### Task prompt
Of the records that follow, copy only the lines from the line containing "this cannot be" to the line containing "Hence every actual", both included, exactly as written.

### Dataset extract
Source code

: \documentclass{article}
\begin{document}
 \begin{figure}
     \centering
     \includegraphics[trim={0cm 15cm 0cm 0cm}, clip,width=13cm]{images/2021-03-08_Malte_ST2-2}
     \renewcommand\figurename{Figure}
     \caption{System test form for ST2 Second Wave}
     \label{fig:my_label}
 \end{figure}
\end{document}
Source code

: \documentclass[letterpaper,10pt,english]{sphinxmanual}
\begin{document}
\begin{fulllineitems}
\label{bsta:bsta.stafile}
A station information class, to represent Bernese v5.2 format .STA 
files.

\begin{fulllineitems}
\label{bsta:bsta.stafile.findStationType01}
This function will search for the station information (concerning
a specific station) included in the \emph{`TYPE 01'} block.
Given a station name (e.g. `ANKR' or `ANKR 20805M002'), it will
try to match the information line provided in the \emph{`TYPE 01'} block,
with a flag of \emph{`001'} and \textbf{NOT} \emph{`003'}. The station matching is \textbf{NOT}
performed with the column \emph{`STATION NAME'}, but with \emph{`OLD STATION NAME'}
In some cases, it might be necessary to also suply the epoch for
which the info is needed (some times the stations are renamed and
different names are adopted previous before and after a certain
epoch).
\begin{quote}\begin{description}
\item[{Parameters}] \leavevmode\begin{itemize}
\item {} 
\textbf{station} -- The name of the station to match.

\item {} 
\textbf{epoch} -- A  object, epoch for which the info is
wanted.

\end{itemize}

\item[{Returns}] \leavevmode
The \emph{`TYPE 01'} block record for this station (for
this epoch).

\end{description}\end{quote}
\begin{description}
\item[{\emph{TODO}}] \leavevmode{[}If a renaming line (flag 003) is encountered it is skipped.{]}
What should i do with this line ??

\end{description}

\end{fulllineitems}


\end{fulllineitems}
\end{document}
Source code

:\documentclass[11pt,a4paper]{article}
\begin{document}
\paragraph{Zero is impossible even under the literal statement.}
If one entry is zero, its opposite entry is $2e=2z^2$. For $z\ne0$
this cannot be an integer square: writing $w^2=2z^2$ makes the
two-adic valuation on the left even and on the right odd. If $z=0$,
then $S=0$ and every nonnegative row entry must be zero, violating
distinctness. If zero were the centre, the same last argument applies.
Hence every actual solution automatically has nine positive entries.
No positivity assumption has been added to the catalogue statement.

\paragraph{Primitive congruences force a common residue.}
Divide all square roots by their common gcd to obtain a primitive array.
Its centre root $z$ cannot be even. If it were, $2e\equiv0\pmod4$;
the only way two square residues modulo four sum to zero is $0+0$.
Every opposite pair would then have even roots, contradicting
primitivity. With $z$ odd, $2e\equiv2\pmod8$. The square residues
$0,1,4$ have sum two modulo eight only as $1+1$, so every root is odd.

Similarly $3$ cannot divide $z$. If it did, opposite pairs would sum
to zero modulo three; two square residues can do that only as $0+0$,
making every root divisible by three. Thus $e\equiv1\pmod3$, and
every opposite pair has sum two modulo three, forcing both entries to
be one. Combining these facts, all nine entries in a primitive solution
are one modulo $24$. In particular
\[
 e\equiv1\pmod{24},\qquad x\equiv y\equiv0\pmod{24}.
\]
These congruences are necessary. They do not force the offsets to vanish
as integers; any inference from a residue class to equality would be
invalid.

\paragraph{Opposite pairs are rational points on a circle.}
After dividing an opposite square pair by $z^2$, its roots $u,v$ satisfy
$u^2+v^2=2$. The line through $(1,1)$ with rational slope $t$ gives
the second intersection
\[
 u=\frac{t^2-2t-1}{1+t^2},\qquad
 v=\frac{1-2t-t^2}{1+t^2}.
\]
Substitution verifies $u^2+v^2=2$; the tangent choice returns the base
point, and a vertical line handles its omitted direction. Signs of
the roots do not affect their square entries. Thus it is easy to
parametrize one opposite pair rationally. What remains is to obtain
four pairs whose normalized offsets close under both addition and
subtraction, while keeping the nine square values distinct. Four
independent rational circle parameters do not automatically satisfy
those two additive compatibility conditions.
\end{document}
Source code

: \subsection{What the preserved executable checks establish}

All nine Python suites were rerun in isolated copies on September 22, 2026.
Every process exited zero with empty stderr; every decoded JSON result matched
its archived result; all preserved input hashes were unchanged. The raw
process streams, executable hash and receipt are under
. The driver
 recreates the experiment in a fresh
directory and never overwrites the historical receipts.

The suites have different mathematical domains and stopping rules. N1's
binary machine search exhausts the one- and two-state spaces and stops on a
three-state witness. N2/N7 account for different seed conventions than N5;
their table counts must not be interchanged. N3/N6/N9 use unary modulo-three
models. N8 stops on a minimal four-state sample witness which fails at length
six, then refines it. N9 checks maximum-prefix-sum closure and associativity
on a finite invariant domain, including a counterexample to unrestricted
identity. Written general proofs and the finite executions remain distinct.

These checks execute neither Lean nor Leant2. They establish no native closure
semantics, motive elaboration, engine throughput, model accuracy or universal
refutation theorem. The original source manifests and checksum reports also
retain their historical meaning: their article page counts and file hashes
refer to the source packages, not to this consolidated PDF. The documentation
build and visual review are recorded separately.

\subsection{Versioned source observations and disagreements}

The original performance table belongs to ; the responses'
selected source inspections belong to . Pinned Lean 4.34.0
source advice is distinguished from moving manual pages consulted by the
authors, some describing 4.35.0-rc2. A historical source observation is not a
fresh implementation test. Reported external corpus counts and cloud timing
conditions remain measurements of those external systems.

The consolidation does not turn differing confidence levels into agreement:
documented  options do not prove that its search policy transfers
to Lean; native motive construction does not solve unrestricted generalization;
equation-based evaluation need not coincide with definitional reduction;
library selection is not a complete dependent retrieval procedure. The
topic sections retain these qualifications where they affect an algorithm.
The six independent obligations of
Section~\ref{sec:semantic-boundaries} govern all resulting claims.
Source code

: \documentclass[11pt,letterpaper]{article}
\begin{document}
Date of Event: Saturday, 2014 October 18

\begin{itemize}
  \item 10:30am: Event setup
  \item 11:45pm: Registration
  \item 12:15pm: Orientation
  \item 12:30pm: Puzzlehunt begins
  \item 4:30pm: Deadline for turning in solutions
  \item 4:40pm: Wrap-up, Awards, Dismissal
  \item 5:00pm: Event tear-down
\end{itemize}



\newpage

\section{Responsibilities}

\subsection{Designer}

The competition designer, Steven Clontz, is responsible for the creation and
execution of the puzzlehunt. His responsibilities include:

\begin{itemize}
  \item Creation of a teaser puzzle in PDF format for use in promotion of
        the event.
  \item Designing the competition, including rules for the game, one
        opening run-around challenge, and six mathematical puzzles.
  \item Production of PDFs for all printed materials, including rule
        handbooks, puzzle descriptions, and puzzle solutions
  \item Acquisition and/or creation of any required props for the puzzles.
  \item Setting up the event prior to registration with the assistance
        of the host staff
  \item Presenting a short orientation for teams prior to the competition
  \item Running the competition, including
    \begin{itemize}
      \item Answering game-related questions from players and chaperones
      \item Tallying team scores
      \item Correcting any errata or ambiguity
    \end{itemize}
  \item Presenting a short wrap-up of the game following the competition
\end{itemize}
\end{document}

### Exercise result
this cannot be an integer square: writing $w^2=2z^2$ makes the
two-adic valuation on the left even and on the right odd. If $z=0$,
then $S=0$ and every nonnegative row entry must be zero, violating
distinctness. If zero were the centre, the same last argument applies.
Hence every actual solution automatically has nine positive entries.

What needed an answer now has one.